Conservative MP David Davis has used parliamentary privilege to criticise the Scottish government's handling of allegations against Alex Salmond.

The former minister told MPs during a Commons debate that there had been a "concerted effort" by SNP officials to encourage complainers to come forward.

Mr Davis also suggested Scottish government officials knew earlier than previously acknowledged of the claims.

A spokesman for Nicola Sturgeon has dismissed the allegations.

Mr Davis accused the Scottish government of ignoring its own procedures and "actively withholding information" from the Holyrood inquiry which has been tasked with looking at the issue.

During the debate he also said: "I have it on good authority that there exists from 6th Feb 2018 an exchange of messages between civil servants suggesting that the first minister's chief of staff is interfering in the complaints process against Alex Salmond.

"If true this suggests the chief of staff had knowledge of the case in February, not April as she has claimed."

Mr Davis said he had been passed messages from the telephone of a senior SNP official by a whistleblower.

He read some of the messages out in the Commons and said they "show that there is a concerted effort by senior members of the SNP to encourage complaints" after the criminal investigation into Mr Salmond had started.

The intervention from Mr Davis came on the day a leading QC asked to examine the government's procedures - after it conceded its handling of complaints against Alex Salmond was "unlawful" - published her findings.

Laura Dunlop made a range of recommendations about how complaints against serving ministers could be investigated but said probes concerning former ministers should be independent.

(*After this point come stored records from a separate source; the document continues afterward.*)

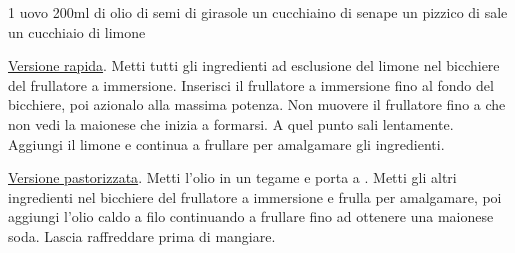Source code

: \label{maionese}
\begin{ingreds}
	1 uovo 
	200ml di olio di semi di girasole
	un cucchiaino di senape 
	un pizzico di sale
	un cucchiaio di limone 

\end{ingreds}

\begin{method}
\underline{Versione rapida}. Metti tutti gli ingredienti ad esclusione del limone nel bicchiere del frullatore a immersione. Inserisci il frullatore a immersione fino al fondo del bicchiere, poi azionalo alla massima potenza. Non muovere il frullatore fino a che non vedi la maionese che inizia a formarsi. A quel punto sali lentamente. Aggiungi il limone e continua a frullare per amalgamare gli ingredienti.

\underline{Versione pastorizzata}. Metti l'olio in un tegame e porta a . Metti gli altri ingredienti nel bicchiere del frullatore a immersione e frulla per amalgamare, poi aggiungi l'olio caldo a filo continuando a frullare fino ad ottenere una maionese soda. Lascia raffreddare prima di mangiare.




\end{method}



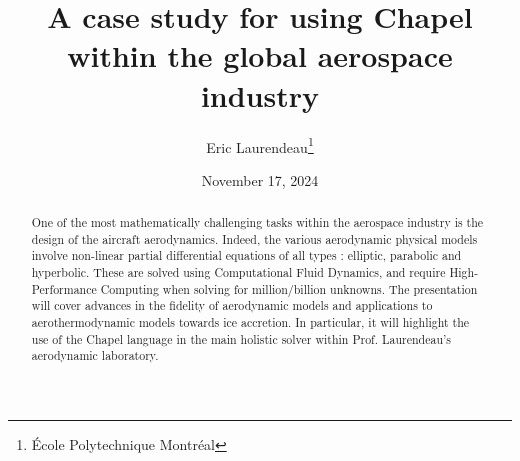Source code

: \documentclass{article}
\title{A case study for using Chapel within the global aerospace industry}
\author{Eric Laurendeau\thanks{École Polytechnique Montréal}}
\date{November 17, 2024}
\providecommand{\keywords}[1]{\textbf{\textit{Keywords---}} #1}
\begin{document}
\maketitle

\begin{abstract}
    One of the most mathematically challenging tasks within the aerospace industry is the design of the aircraft aerodynamics. Indeed, the various aerodynamic physical models involve non-linear partial differential equations of all types : elliptic, parabolic and hyperbolic. These are solved using Computational Fluid Dynamics, and require High-Performance Computing when solving for million/billion unknowns. The presentation will cover advances in the fidelity of aerodynamic models and applications to aerothermodynamic models towards ice accretion. In particular, it will highlight the use of the Chapel language in the main holistic solver within Prof. Laurendeau’s aerodynamic laboratory.    
\end{abstract}

\end{document}
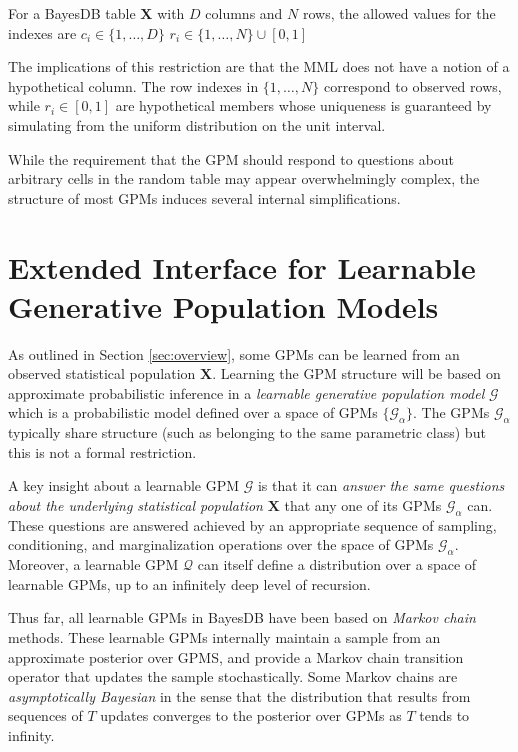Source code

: \documentclass[10pt,letterpaper]{article}
\newcommand{\set}[1]{\{#1\}}
\begin{document}
For a BayesDB table $\mathbf{X}$ with $D$ columns and $N$ rows, the allowed
values for the indexes are
    \subitem $c_i \in \set{1,\dots,D}$
    \subitem $r_i \in \set{1,\dots,N} \cup [0,1]$

The implications of this restriction are that the MML does not have a notion of
a hypothetical column. The row indexes in $\set{1,\dots,N}$ correspond to
observed rows, while $r_i \in [0,1]$ are hypothetical members whose uniqueness
is guaranteed by simulating from the uniform distribution on the unit interval.

While the requirement that the GPM should respond to questions about arbitrary
cells in the random table may appear overwhelmingly complex, the structure of
most GPMs induces several internal simplifications.

\section{Extended Interface for Learnable Generative Population Models}
\label{sec:learnable_gpm}

As outlined in Section \ref{sec:overview}, some GPMs can be learned from an
observed statistical population $\mathbf{X}$. Learning the GPM structure will be
based on approximate probabilistic inference in a \textit{learnable generative
population model} $\mathcal{G}$ which is a probabilistic model defined over a
space of GPMs $\set{\mathcal{G_\alpha}}$. The GPMs $\mathcal{G}_\alpha$
typically share structure (such as belonging to the same parametric class) but
this is not a formal restriction.

A key insight about a learnable GPM $\mathcal{G}$ is that it can \textit{answer
the same questions about the underlying statistical population} $\mathbf{X}$
that any one of its GPMs $\mathcal{G}_\alpha$ can. These questions are answered
achieved by an appropriate sequence of sampling, conditioning, and
marginalization operations over the space of GPMs $\mathcal{G}_\alpha$.
Moreover, a learnable GPM $\mathcal{Q}$ can itself define a distribution over a
space of learnable GPMs, up to an infinitely deep level of recursion.

Thus far, all learnable GPMs in BayesDB have been based on \textit{Markov chain}
methods. These learnable GPMs internally maintain a sample from an approximate
posterior over GPMS, and provide a Markov chain transition operator that updates
the sample stochastically. Some Markov chains are \textit{asymptotically
Bayesian} in the sense that the distribution that results from sequences of $T$
updates converges to the posterior over GPMs as $T$ tends to infinity.
\end{document}

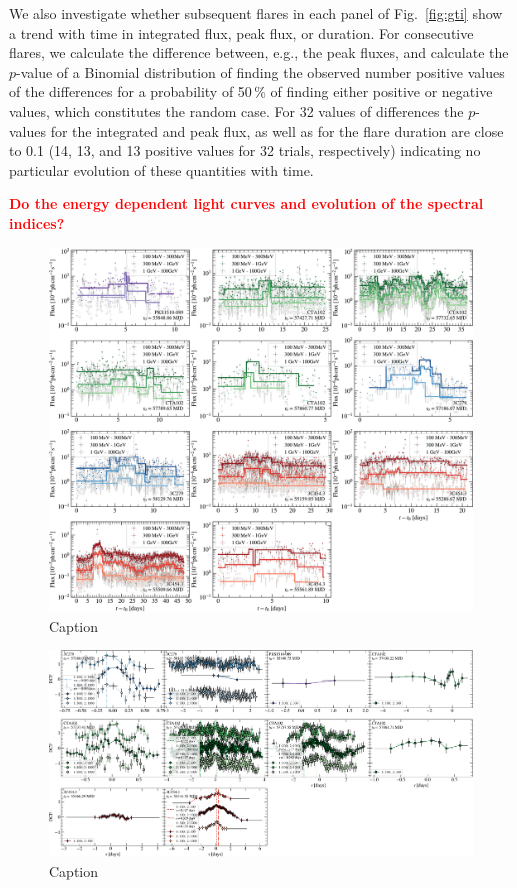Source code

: \documentclass[twocolumn]{aastex62}
\newcommand{\todo}[1]{\textbf{\textcolor{red}{#1}}}
\begin{document}
We also investigate whether subsequent flares in each panel of Fig.~\ref{fig:gti} show a trend with time in integrated flux, peak flux, or duration. 
For consecutive flares, we calculate the difference between, e.g., the peak fluxes, and calculate the $p$-value of a Binomial distribution of finding the observed number positive values of the differences for a probability of 50\,\% of finding either positive or negative values, which constitutes the random case.
For 32 values of differences the $p$-values for the integrated and peak flux, as well as for the flare duration are close to 0.1 (14, 13, and 13 positive values for 32 trials, respectively) indicating no particular evolution of these quantities with time. 


\todo{Do the energy dependent light curves and evolution of the spectral indices?}

\begin{figure}
    \centering
    \includegraphics[width = .9 \linewidth]{figures/lc_ebins.pdf}
    \caption{Caption}
    \label{fig:lcebins}
\end{figure}

\begin{figure}
    \centering
    \includegraphics[width = .9 \linewidth]{figures/zdcf_ebins.pdf}
    \caption{Caption}
    \label{fig:zdcf}
\end{figure}
\end{document}
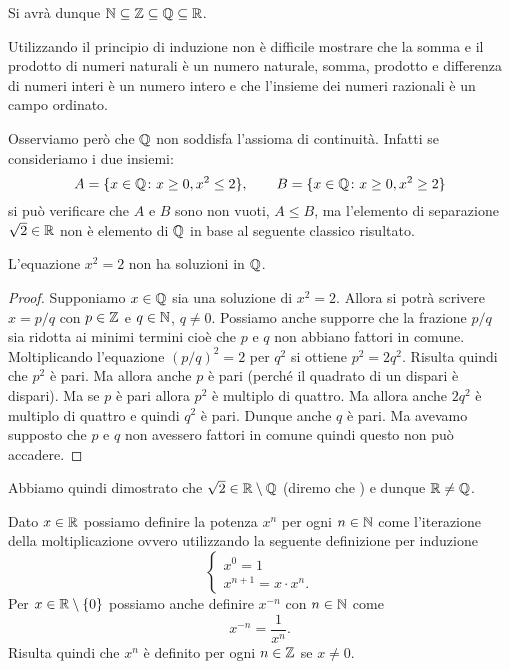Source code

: Si avrà dunque $\mathbb N \subseteq \mathbb Z \subseteq \mathbb Q \subseteq \mathbb R$.

Utilizzando il principio di induzione non è difficile mostrare che
la somma e il prodotto di numeri naturali è un numero naturale,
somma, prodotto e differenza
di numeri interi è un numero intero e che l'insieme dei numeri
razionali è un campo ordinato.

Osserviamo però che $\mathbb Q$ non soddisfa l'assioma di continuità.
Infatti se consideriamo i due insiemi:
\[
 A = \{x\in \mathbb Q \colon x\ge 0, x^2 \le 2\},\qquad
 B = \{x\in \mathbb Q \colon x\ge 0, x^2 \ge 2\}
\]
si può verificare che $A$ e $B$ sono non vuoti, $A \le B$, ma l'elemento
di separazione $\sqrt{2}\in \mathbb R$ non è elemento di $\mathbb Q$ in base al seguente
classico risultato.

\begin{theorem}[Pitagora]
\mymark{**}
L'equazione $x^2=2$ non ha soluzioni in $\mathbb Q$.
\end{theorem}
%
\begin{proof}
\mymark{*}
Supponiamo $x\in \mathbb Q$ sia una soluzione di $x^2=2$.
Allora si potrà scrivere $x=p/q$ con $p\in \mathbb Z$ e $q\in \mathbb N$, $q\neq 0$.
Possiamo anche supporre che la frazione $p/q$ sia ridotta ai minimi
termini cioè che $p$ e $q$ non abbiano fattori in comune.
Moltiplicando l'equazione
$(p/q)^2=2$ per $q^2$ si ottiene $p^2 = 2 q^2$.
Risulta quindi che $p^2$ è pari.
Ma allora anche $p$ è pari (perché il quadrato di un dispari è dispari).
Ma se $p$ è pari allora $p^2$ è multiplo di quattro.
Ma allora anche $2q^2$ è multiplo di quattro e quindi $q^2$ è pari.
Dunque anche $q$ è pari. Ma avevamo supposto che $p$ e $q$ non avessero
fattori in comune quindi questo non può accadere.
\end{proof}

Abbiamo quindi dimostrato che $\sqrt{2} \in \mathbb R \setminus \mathbb Q$
(diremo che )
%
%
e dunque $\mathbb R \neq \mathbb Q$.

\begin{definition}
Dato $x \in \mathbb R$ possiamo definire la potenza $x^n$ per ogni
$n\in \mathbb N$ come l'iterazione della moltiplicazione
ovvero utilizzando
la seguente definizione per induzione
\[
\begin{cases}
  x^0 = 1\\
  x^{n+1} = x\cdot x^n.
\end{cases}
\]
Per $x\in \mathbb R\setminus\{0\}$ possiamo anche definire $x^{-n}$ con $n\in \mathbb N$
come
\[
x^{-n} = \frac{1}{x^n}.
\]
Risulta quindi che $x^n$ è definito per ogni $n\in \mathbb Z$ se $x\neq 0$.
\end{definition}

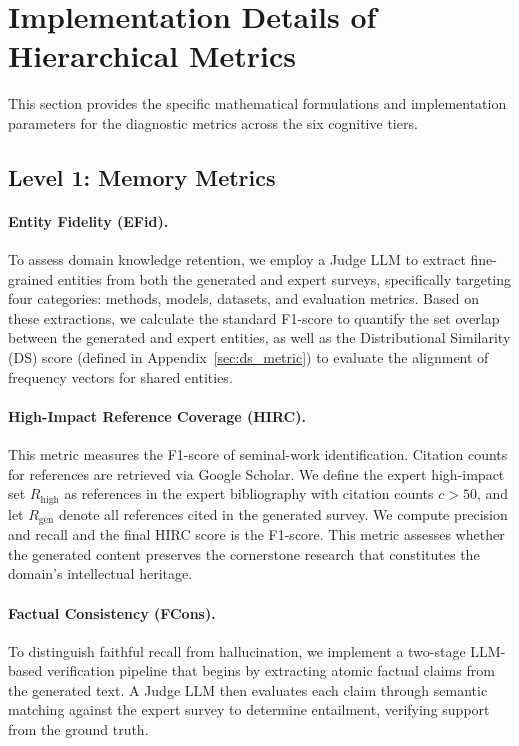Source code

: \documentclass[11pt]{article}
\begin{document}
\section{Implementation Details of Hierarchical Metrics}
\label{sec:appendix_hm}

This section provides the specific mathematical formulations and implementation parameters for the diagnostic metrics across the six cognitive tiers.

\subsection{Level 1: Memory Metrics}

\paragraph{Entity Fidelity (EFid).}
To assess domain knowledge retention, we employ a Judge LLM to extract fine-grained entities from both the generated and expert surveys, specifically targeting four categories: methods, models, datasets, and evaluation metrics. Based on these extractions, we calculate the standard F1-score to quantify the set overlap between the generated and expert entities, as well as the Distributional Similarity (DS) score (defined in Appendix~\ref{sec:ds_metric}) to evaluate the alignment of frequency vectors for shared entities.

\paragraph{High-Impact Reference Coverage (HIRC).}
This metric measures the F1-score of seminal-work identification. Citation counts for references are retrieved via Google Scholar. We define the expert high-impact set $R_{\text{high}}$ as references in the expert bibliography with citation counts $c > 50$, and let $R_{\text{gen}}$ denote all references cited in the generated survey. We compute precision and recall and the final HIRC score is the F1-score. This metric assesses whether the generated content preserves the cornerstone research that constitutes the domain's intellectual heritage.

\paragraph{Factual Consistency (FCons).} To distinguish faithful recall from hallucination, we implement a two-stage LLM-based verification pipeline that begins by extracting atomic factual claims from the generated text. A Judge LLM then evaluates each claim through semantic matching against the expert survey to determine entailment, verifying support from the ground truth. 
\end{document}
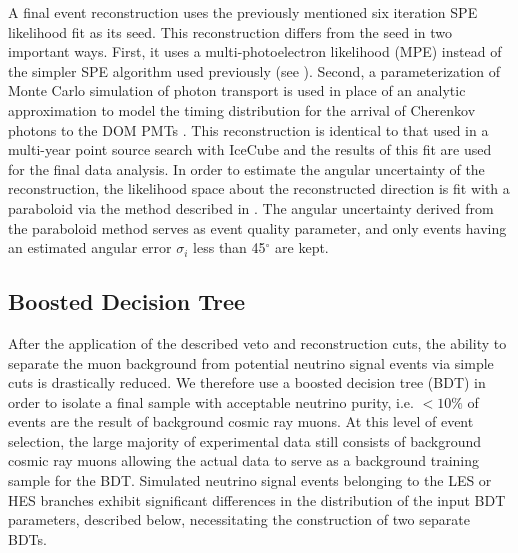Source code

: \documentclass[manuscript]{aastex}
\begin{document}
A final event reconstruction uses the previously mentioned six iteration SPE likelihood fit as its seed. This reconstruction differs from the seed in two important ways. First, it uses a multi-photoelectron likelihood (MPE) instead of the simpler SPE algorithm used previously (see \cite{2004NIMPA.524..169A}). Second, a parameterization of Monte Carlo simulation of photon transport is used in place of an analytic approximation to model the timing distribution for the arrival of Cherenkov photons to the DOM PMTs \citep{2013CoPhC.184.2214W}. This reconstruction is identical to that used in a multi-year point source search with IceCube \citep{2014ApJ...796..109A} and the results of this fit are used for the final data analysis. In order to estimate the angular uncertainty of the reconstruction, the likelihood space about the reconstructed direction is fit with a paraboloid via the method described in \cite{2006APh....25..220N}. The angular uncertainty derived from the paraboloid method serves as event quality parameter, and only events having an estimated angular error $\sigma_i$ less than 45$^{\circ}$ are kept.
 
\subsection{Boosted Decision Tree}
After the application of the described veto and reconstruction cuts, the ability to separate the muon background from potential neutrino signal events via simple cuts is drastically reduced. We therefore use a boosted decision tree (BDT) in order to isolate a final sample with acceptable neutrino purity, i.e. $<10 \%$ of events are the result of background cosmic ray muons. At this level of event selection, the large majority of experimental data still consists of background cosmic ray muons allowing the actual data to serve as a background training sample for the BDT. Simulated neutrino signal events belonging to the LES or HES branches exhibit significant differences in the distribution of the input BDT parameters, described below, necessitating the construction of two separate BDTs. 
\end{document}
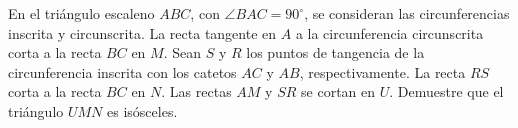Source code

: En el triángulo escaleno $ABC$, con $\angle BAC = 90^{\circ}$, se consideran las circunferencias inscrita y circunscrita. La recta tangente en $A$ a la circunferencia circunscrita corta a la recta $BC$ en $M$. Sean $S$ y $R$ los puntos de tangencia de la circunferencia inscrita con los catetos $AC$ y $AB$, respectivamente. La recta $RS$ corta a la recta $BC$ en $N$. Las rectas $AM$ y $SR$ se cortan en $U$. Demuestre que el triángulo $UMN$ es isósceles.
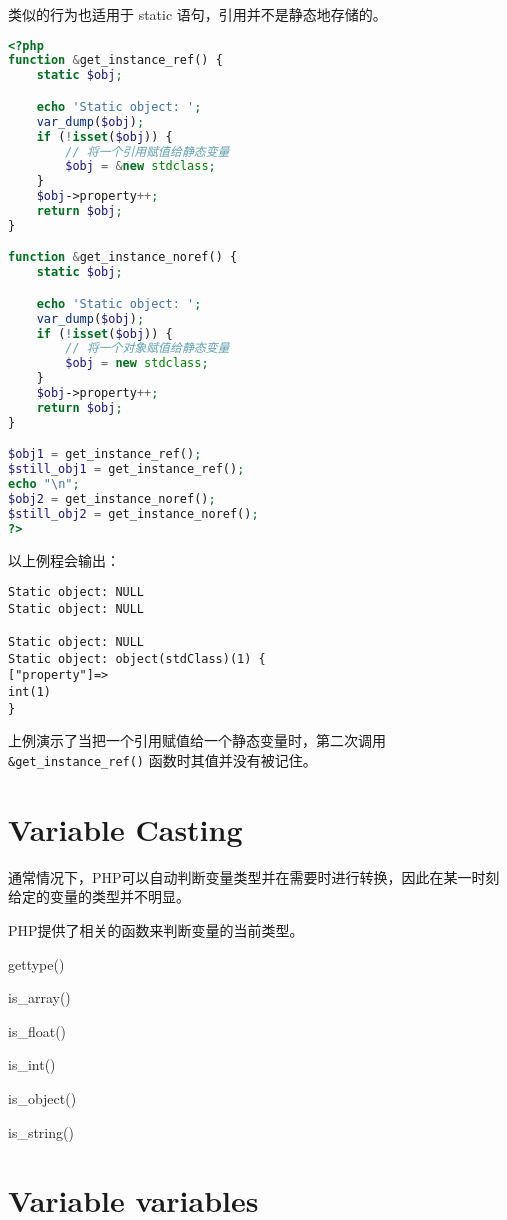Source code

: 类似的行为也适用于 static 语句，引用并不是静态地存储的。

\begin{lstlisting}[language=PHP]
<?php
function &get_instance_ref() {
    static $obj;

    echo 'Static object: ';
    var_dump($obj);
    if (!isset($obj)) {
        // 将一个引用赋值给静态变量
        $obj = &new stdclass;
    }
    $obj->property++;
    return $obj;
}

function &get_instance_noref() {
    static $obj;

    echo 'Static object: ';
    var_dump($obj);
    if (!isset($obj)) {
        // 将一个对象赋值给静态变量
        $obj = new stdclass;
    }
    $obj->property++;
    return $obj;
}

$obj1 = get_instance_ref();
$still_obj1 = get_instance_ref();
echo "\n";
$obj2 = get_instance_noref();
$still_obj2 = get_instance_noref();
?>
\end{lstlisting}

以上例程会输出：

\begin{verbatim}
Static object: NULL
Static object: NULL

Static object: NULL
Static object: object(stdClass)(1) {
["property"]=>
int(1)
}
\end{verbatim}

上例演示了当把一个引用赋值给一个静态变量时，第二次调用 \texttt{\&get\_instance\_ref()} 函数时其值并没有被记住。

\section{Variable Casting}

通常情况下，PHP可以自动判断变量类型并在需要时进行转换，因此在某一时刻给定的变量的类型并不明显。

PHP提供了相关的函数来判断变量的当前类型。

\begin{compactitem}
\item gettype()
\item is\_array()
\item is\_float()
\item is\_int()
\item is\_object()
\item is\_string()
\end{compactitem}



\section{Variable variables}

Ms Dunlop's report came ahead of two other keenly anticipated reports relating to the bungled civil action against Mr Salmond.

A Holyrood inquiry into what went wrong and an independent investigation of whether Ms Sturgeon broke the ministerial code in her contact with her predecessor are both due to report back in the coming weeks.

A spokesman for First Minister Ms Sturgeon said: "As with Mr Salmond's previous claims and cherry picking of messages, the reality is very different to the picture being presented.

"Every message involving SNP staff has been seen by the committee previously. Their views have been widely reported as dismissive of them."